**Task directions**
Isolate every line in the data with the string "spheres" and copy it.

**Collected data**
┄┄┄┄┄┄
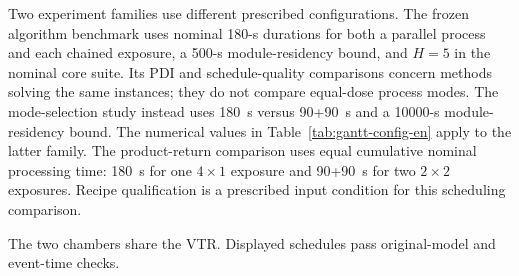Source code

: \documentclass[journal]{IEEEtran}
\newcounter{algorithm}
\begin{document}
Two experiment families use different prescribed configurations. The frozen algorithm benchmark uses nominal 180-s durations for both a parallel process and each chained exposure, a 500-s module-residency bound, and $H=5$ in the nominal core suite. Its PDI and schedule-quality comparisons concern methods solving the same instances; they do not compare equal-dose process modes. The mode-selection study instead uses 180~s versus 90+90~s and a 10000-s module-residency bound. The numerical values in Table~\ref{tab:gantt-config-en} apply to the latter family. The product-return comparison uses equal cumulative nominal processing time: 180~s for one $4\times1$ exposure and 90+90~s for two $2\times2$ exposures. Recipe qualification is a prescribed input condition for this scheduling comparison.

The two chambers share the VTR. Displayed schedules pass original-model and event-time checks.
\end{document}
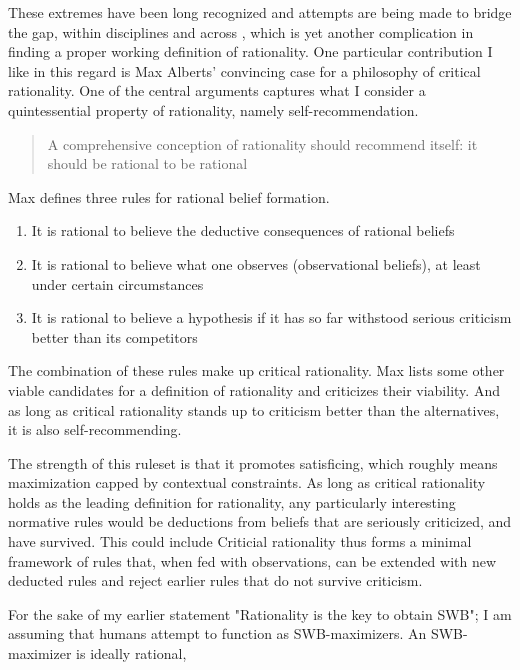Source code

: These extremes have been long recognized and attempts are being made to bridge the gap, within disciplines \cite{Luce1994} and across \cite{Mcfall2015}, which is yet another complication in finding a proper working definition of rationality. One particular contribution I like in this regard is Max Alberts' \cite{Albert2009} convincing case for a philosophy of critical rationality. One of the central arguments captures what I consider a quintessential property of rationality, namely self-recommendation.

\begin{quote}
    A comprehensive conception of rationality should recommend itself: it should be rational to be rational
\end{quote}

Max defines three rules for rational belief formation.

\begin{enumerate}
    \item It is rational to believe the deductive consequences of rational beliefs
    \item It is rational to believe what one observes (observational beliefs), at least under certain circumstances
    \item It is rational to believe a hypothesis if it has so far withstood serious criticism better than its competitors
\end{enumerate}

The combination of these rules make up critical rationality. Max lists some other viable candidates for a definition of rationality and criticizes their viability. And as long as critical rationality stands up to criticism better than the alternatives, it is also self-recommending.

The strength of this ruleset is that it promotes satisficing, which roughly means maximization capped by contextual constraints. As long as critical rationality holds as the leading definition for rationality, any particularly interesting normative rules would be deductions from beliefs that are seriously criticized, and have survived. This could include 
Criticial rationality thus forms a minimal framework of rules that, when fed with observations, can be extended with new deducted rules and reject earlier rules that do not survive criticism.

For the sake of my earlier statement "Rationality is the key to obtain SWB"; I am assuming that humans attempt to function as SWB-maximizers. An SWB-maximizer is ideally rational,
┄┄┄┄┄┄
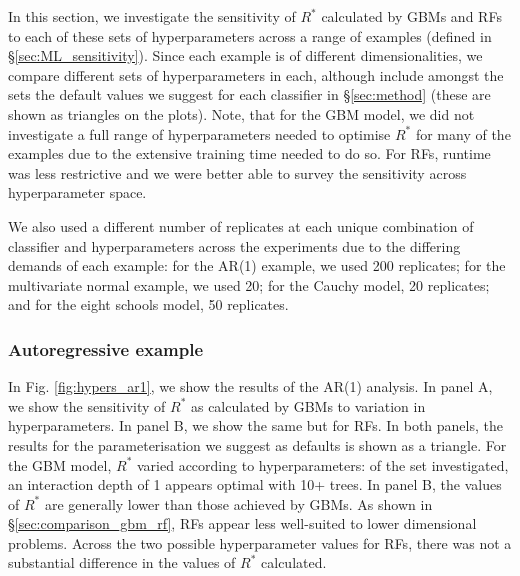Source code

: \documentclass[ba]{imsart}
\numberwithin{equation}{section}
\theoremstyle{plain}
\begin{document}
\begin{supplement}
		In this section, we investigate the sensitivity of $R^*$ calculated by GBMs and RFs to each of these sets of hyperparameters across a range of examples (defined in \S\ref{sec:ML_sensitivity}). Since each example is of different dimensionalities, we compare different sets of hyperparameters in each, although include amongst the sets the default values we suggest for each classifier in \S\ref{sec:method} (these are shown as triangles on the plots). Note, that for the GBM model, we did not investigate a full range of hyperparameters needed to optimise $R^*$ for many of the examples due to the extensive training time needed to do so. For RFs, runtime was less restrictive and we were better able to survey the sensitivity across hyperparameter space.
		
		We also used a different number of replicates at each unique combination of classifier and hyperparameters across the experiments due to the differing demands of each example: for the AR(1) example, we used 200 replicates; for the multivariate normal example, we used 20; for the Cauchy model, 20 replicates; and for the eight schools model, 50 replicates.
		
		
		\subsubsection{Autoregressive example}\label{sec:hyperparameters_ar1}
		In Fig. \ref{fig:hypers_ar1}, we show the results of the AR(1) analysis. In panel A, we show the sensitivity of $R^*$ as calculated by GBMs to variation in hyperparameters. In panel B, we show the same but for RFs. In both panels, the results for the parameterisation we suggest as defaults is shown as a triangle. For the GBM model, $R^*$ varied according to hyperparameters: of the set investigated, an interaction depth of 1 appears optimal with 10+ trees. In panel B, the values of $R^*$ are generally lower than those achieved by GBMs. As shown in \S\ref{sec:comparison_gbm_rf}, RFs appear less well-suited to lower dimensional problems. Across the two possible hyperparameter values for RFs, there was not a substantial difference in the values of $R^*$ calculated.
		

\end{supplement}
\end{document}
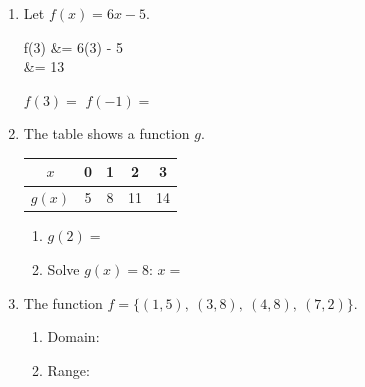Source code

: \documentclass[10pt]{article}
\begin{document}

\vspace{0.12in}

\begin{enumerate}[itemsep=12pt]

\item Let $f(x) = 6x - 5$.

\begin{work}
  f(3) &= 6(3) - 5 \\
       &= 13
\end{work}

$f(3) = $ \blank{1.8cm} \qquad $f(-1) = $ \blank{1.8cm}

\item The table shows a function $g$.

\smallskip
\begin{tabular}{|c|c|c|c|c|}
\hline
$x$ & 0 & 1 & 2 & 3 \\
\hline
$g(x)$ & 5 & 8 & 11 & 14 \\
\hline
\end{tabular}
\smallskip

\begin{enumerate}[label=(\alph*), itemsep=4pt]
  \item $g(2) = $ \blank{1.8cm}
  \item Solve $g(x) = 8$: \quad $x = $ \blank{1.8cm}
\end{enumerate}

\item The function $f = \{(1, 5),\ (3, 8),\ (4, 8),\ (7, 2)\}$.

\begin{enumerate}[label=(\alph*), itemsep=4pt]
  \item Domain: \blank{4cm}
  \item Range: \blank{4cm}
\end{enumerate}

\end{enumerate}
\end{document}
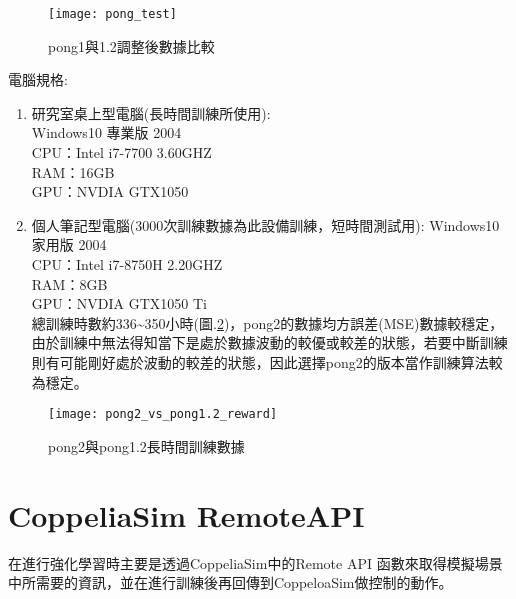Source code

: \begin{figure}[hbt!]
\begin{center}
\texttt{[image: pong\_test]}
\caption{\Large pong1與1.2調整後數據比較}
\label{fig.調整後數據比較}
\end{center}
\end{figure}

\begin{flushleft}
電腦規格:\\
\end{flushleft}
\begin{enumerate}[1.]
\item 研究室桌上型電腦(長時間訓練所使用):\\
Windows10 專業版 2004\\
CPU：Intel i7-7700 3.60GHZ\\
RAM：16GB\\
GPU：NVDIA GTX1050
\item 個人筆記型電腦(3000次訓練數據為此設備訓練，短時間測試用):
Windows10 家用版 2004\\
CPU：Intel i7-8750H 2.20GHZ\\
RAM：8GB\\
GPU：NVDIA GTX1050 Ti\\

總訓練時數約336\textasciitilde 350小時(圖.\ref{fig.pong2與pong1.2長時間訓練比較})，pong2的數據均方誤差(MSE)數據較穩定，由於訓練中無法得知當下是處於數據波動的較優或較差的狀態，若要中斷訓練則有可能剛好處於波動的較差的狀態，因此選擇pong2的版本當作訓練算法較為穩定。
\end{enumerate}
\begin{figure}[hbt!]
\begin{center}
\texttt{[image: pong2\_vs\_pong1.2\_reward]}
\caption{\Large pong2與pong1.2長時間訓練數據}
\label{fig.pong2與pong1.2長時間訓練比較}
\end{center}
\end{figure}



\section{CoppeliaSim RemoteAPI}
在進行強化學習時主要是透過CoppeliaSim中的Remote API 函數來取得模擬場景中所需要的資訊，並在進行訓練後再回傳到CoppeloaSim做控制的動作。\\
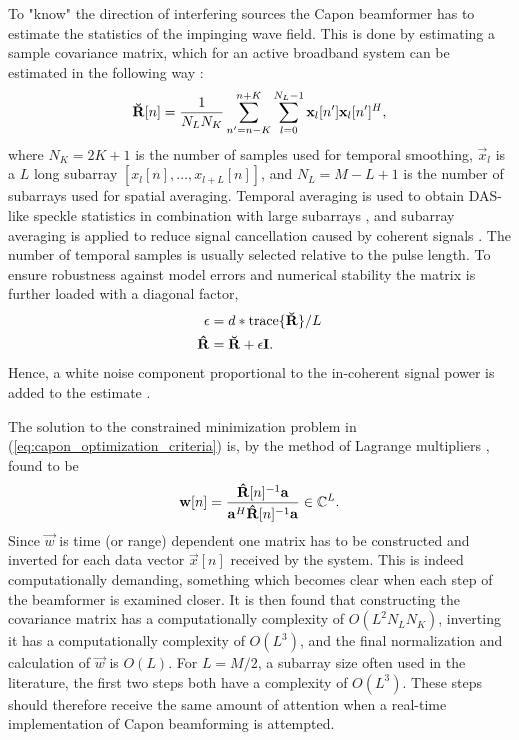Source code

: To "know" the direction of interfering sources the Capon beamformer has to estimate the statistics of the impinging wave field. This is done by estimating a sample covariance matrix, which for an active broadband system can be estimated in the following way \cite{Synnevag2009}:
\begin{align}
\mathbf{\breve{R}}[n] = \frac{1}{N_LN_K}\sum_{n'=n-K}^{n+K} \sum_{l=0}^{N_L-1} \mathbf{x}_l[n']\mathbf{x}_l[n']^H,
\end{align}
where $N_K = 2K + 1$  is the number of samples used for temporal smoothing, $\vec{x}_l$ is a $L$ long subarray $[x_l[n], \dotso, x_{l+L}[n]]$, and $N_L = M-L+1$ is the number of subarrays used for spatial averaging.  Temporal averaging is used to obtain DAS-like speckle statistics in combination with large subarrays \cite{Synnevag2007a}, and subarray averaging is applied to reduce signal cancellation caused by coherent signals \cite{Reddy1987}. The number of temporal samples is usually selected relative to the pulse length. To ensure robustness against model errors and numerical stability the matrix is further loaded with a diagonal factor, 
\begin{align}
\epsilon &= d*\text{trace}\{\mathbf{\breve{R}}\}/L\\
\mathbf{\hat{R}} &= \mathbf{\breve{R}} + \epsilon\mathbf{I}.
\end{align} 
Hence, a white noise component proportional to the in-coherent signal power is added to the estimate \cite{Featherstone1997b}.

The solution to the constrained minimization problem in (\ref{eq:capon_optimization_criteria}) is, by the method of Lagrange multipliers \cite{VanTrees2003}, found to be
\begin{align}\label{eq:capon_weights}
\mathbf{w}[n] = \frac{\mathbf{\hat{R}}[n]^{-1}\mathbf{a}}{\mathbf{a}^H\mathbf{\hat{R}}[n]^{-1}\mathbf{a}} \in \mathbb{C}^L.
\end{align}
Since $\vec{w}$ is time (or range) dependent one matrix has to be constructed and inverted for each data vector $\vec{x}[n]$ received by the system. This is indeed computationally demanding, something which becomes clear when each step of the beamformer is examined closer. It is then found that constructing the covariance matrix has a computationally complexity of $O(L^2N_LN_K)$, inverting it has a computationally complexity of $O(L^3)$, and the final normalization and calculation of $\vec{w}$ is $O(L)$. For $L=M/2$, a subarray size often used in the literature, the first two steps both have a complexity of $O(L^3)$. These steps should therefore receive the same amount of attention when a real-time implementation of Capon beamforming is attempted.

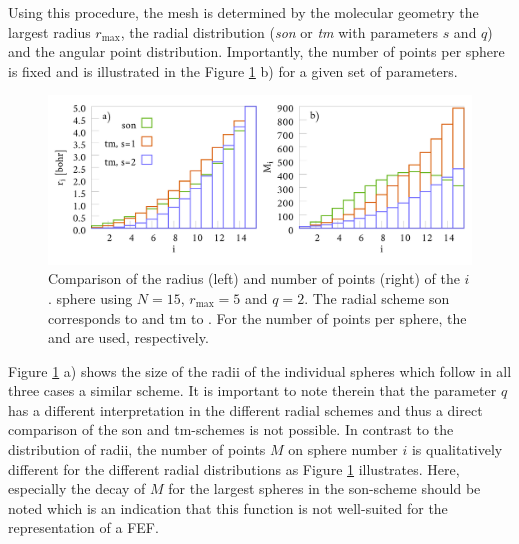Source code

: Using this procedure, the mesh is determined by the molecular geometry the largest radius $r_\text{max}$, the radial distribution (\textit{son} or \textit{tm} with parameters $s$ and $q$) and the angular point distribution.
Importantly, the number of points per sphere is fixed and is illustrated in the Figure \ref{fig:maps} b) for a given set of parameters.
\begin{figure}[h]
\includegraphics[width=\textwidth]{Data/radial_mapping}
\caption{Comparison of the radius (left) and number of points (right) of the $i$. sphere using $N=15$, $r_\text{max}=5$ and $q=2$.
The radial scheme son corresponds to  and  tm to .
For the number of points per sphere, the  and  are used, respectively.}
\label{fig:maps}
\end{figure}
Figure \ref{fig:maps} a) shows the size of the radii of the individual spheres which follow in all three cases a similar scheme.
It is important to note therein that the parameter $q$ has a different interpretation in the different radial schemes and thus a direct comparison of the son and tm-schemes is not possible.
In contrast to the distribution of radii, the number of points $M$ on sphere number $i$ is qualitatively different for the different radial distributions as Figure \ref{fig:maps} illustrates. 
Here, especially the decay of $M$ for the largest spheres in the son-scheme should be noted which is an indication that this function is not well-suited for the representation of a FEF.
┄┄┄┄┄┄
**Answer to the exercise**
Figure \ref{fig:maps} a) shows the size of the radii of the individual spheres which follow in all three cases a similar scheme.
Here, especially the decay of $M$ for the largest spheres in the son-scheme should be noted which is an indication that this function is not well-suited for the representation of a FEF.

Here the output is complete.